*** Opening Source data ***

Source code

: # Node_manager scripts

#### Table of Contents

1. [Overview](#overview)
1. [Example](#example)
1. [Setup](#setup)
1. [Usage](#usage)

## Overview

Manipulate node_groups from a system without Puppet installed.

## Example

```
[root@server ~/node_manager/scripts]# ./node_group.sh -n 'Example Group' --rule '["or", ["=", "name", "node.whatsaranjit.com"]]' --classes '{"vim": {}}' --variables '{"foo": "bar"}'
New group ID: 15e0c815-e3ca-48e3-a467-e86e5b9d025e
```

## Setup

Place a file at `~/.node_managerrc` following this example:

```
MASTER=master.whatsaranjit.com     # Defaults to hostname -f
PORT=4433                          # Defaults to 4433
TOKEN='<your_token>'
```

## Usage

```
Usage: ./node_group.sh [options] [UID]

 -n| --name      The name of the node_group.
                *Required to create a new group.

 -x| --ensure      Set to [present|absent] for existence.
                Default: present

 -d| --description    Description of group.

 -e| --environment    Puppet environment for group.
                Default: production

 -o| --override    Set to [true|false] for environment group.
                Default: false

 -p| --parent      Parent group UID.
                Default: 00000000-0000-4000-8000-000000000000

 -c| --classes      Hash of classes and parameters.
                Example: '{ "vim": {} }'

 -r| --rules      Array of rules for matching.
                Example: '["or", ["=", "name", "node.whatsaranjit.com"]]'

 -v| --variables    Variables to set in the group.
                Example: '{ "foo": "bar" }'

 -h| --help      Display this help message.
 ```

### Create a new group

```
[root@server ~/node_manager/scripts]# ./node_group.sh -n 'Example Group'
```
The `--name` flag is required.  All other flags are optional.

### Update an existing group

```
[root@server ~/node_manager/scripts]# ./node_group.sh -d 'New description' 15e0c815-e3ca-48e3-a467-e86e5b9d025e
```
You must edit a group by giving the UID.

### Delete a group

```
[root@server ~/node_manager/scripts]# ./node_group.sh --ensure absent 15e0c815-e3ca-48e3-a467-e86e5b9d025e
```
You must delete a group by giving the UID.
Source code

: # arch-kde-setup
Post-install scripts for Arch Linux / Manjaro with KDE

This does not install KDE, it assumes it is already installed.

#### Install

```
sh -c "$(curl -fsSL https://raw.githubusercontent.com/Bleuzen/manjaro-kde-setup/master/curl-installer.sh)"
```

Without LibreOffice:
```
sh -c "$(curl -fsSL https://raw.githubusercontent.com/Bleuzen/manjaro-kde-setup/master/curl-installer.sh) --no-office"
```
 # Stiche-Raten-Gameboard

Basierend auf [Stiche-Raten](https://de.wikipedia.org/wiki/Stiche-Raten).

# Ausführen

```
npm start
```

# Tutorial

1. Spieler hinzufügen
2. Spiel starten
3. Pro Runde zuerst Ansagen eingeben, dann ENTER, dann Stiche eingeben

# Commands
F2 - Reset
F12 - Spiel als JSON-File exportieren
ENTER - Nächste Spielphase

*** Closing Source data ***

Please count up the lines above that include the string "installer" and respond with the total alone.

2